## Data records
------------------------------------------------------------------------

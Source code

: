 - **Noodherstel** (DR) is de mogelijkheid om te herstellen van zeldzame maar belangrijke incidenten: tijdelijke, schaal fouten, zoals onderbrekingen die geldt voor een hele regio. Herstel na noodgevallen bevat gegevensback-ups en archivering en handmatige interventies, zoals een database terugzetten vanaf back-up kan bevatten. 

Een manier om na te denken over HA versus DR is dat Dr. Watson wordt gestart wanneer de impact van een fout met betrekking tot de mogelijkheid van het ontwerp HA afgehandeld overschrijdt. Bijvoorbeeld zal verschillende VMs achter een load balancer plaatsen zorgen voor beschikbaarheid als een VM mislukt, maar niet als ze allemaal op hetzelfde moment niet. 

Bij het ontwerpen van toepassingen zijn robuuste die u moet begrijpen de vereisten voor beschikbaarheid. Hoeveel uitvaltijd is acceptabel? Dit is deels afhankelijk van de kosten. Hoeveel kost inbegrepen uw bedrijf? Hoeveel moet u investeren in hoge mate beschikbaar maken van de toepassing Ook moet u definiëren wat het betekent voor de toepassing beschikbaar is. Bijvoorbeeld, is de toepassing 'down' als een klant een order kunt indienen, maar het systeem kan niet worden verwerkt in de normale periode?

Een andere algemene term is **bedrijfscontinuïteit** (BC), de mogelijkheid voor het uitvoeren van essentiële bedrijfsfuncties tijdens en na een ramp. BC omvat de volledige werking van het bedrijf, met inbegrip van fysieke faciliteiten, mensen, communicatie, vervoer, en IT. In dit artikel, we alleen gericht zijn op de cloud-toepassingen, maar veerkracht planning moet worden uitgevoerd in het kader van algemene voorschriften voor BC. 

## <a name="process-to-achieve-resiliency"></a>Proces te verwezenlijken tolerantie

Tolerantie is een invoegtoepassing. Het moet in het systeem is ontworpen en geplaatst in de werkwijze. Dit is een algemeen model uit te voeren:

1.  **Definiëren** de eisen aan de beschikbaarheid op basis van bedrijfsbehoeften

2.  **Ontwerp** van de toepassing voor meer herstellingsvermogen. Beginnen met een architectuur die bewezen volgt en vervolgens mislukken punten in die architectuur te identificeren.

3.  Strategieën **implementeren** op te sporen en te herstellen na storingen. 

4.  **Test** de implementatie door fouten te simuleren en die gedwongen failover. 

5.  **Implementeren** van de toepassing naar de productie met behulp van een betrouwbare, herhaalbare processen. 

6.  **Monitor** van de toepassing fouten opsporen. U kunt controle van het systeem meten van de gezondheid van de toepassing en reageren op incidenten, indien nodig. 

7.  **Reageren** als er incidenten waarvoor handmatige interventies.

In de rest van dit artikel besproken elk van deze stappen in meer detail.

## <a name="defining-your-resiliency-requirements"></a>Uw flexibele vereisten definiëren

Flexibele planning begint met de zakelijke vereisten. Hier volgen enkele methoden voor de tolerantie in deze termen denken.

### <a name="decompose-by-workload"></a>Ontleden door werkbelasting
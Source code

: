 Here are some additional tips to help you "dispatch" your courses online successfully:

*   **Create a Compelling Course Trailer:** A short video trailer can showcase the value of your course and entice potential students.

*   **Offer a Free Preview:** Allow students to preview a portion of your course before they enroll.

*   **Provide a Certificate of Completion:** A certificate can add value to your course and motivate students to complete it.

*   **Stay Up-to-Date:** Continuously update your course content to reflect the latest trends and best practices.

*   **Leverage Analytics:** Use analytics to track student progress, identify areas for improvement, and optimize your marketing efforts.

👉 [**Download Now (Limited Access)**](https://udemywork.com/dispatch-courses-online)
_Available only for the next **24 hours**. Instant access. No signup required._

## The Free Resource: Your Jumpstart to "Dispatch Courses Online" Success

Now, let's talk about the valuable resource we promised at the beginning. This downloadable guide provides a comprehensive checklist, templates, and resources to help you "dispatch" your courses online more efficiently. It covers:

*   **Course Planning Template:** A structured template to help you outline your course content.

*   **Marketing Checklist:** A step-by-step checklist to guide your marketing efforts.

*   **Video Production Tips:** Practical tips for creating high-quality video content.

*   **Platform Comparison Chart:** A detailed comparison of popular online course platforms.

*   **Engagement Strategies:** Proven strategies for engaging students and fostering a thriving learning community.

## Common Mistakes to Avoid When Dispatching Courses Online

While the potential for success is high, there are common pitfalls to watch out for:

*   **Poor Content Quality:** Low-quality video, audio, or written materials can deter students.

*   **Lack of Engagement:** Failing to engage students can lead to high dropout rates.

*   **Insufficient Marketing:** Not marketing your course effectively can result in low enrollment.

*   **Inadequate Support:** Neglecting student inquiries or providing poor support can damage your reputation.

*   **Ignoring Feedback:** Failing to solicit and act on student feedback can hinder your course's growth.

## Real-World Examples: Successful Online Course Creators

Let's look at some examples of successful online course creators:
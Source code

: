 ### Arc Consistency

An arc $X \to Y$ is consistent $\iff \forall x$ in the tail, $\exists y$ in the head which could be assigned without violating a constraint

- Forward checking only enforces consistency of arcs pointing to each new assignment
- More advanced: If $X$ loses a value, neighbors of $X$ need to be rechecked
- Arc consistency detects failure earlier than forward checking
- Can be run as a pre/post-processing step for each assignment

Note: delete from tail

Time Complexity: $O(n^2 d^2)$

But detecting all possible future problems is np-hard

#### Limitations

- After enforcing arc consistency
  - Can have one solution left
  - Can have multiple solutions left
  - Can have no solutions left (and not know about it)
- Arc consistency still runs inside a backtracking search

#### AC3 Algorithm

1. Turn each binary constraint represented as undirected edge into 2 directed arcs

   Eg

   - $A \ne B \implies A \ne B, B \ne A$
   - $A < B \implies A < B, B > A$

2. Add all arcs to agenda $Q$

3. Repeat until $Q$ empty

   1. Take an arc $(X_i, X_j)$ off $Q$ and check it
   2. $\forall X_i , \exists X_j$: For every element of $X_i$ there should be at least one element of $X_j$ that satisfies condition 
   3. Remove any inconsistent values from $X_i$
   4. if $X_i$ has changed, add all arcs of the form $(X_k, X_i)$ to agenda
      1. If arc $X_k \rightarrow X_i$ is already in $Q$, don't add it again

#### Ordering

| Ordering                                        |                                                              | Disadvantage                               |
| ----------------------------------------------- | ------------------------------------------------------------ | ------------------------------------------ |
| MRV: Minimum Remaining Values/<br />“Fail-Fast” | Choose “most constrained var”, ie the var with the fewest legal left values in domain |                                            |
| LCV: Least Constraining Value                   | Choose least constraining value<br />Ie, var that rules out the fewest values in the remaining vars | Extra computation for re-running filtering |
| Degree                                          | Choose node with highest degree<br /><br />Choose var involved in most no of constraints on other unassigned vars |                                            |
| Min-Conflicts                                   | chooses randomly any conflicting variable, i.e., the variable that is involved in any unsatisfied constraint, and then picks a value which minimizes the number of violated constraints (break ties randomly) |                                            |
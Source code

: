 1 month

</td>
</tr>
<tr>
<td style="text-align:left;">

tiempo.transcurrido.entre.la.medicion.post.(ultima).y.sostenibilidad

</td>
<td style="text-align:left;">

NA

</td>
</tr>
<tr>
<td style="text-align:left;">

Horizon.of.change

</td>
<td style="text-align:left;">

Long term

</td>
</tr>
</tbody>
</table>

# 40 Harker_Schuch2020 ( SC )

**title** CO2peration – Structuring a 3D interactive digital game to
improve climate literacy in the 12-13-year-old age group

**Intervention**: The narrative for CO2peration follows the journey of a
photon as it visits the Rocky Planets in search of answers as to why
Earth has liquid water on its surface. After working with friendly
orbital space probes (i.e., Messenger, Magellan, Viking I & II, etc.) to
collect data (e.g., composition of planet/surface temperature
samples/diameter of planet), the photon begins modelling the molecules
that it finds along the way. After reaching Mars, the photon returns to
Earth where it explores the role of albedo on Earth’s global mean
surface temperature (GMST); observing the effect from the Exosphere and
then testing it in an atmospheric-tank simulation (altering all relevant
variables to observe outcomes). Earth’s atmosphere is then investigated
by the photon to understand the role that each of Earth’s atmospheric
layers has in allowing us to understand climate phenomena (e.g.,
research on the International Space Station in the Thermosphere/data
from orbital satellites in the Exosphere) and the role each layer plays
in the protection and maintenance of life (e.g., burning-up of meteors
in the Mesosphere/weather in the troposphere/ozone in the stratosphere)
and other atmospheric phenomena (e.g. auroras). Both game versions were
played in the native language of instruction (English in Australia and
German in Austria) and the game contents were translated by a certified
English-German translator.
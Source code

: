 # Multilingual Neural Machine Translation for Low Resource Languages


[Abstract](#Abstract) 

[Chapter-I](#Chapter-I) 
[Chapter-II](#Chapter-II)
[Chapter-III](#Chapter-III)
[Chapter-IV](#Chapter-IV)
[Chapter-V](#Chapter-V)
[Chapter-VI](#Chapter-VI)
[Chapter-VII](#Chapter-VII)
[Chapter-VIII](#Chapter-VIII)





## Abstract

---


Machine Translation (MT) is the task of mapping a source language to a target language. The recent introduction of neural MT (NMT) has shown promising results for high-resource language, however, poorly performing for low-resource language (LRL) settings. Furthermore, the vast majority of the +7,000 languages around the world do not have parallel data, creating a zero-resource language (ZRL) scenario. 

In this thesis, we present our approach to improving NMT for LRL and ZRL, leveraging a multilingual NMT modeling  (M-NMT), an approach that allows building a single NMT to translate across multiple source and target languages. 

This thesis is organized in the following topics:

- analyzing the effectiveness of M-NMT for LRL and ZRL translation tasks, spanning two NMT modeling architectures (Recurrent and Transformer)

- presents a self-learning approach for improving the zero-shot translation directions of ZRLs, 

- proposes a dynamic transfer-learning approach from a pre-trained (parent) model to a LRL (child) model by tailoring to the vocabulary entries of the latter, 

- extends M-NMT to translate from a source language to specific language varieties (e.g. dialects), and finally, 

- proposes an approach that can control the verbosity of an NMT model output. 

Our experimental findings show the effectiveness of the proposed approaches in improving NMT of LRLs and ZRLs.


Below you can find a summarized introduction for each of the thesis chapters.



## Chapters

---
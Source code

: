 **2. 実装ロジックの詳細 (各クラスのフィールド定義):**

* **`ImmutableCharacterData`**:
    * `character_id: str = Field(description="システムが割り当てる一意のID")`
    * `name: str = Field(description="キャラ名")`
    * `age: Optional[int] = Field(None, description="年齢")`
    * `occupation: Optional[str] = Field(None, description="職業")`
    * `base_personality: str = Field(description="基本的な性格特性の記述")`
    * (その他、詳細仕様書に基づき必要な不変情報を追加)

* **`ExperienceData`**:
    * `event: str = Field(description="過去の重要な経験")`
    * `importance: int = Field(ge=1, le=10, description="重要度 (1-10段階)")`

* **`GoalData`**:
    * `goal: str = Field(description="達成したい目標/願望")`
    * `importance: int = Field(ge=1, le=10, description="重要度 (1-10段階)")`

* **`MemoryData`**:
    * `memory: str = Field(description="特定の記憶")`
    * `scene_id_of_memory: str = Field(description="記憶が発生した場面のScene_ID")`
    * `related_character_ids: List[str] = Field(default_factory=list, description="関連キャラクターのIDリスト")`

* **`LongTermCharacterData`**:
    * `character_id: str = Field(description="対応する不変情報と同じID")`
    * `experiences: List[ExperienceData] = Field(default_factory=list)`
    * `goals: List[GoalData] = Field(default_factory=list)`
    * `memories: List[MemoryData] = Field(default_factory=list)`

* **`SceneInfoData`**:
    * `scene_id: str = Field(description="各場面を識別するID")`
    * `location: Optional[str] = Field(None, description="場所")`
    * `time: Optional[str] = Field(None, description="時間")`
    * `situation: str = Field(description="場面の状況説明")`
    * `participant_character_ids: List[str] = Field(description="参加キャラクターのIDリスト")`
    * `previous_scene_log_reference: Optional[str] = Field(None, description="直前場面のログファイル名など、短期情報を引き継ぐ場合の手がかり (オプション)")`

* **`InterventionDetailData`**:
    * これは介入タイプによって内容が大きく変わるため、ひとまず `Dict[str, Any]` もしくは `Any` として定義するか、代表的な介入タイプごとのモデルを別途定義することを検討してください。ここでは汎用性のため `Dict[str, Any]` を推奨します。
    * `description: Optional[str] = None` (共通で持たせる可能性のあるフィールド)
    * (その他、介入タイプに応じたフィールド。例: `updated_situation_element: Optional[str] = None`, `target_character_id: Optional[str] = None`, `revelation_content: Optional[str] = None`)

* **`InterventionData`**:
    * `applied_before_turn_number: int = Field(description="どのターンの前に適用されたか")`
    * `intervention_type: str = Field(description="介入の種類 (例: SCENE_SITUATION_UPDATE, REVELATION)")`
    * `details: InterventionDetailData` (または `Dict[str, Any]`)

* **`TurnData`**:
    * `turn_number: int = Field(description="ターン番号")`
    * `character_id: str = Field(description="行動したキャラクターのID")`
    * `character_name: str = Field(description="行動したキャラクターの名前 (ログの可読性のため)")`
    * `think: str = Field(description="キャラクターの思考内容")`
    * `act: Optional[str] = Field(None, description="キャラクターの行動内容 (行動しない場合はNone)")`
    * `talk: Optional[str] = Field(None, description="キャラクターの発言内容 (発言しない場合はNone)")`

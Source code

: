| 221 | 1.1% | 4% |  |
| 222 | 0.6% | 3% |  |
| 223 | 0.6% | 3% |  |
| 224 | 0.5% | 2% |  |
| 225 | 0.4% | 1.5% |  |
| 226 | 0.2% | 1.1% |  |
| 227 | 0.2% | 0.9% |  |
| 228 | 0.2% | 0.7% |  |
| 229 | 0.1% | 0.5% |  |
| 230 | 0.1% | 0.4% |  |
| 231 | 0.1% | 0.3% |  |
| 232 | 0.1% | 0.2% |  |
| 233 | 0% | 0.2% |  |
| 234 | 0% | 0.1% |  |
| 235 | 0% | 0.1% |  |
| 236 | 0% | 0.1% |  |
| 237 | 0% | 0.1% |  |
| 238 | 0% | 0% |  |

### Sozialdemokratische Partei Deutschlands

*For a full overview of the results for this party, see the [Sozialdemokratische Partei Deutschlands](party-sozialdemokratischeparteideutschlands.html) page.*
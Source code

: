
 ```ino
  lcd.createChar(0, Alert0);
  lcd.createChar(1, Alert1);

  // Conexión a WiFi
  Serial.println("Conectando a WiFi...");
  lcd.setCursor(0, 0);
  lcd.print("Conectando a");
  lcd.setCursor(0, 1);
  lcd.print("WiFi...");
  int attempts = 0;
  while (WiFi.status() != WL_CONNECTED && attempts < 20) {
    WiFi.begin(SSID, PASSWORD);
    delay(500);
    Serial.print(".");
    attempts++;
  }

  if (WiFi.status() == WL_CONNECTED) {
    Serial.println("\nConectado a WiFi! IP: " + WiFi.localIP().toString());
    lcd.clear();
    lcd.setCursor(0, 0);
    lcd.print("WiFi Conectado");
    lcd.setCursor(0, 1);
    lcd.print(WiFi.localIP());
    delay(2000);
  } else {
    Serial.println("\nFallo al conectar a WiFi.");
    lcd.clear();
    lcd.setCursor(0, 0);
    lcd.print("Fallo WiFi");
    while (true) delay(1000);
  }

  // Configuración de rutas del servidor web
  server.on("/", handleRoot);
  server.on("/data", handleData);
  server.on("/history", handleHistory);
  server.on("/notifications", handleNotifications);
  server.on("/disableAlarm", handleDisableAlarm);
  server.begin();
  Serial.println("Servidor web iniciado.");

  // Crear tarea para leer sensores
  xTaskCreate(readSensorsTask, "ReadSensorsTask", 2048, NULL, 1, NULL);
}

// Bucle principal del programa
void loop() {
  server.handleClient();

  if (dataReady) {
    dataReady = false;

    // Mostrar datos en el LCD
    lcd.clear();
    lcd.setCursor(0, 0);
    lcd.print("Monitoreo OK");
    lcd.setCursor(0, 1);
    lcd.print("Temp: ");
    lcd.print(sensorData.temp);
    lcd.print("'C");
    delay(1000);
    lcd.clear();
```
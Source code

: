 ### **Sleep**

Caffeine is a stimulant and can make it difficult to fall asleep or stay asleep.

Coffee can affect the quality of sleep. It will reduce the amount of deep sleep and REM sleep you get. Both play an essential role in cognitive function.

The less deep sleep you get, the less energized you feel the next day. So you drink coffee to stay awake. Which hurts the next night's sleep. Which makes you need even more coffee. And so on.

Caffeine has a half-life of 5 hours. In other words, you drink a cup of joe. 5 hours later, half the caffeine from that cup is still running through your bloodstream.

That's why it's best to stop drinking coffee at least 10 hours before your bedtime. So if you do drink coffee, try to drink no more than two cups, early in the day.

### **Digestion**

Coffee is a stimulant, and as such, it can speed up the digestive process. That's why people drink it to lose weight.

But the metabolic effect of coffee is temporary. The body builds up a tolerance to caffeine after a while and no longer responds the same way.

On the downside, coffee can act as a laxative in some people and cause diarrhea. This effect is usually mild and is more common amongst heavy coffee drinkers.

------------------------------------------------------------------------

## Task item
Which lines of the data include the string "orbital"? Copy each of them.

## Finished task
orbital space probes (i.e., Messenger, Magellan, Viking I & II, etc.) to
from orbital satellites in the Exosphere) and the role each layer plays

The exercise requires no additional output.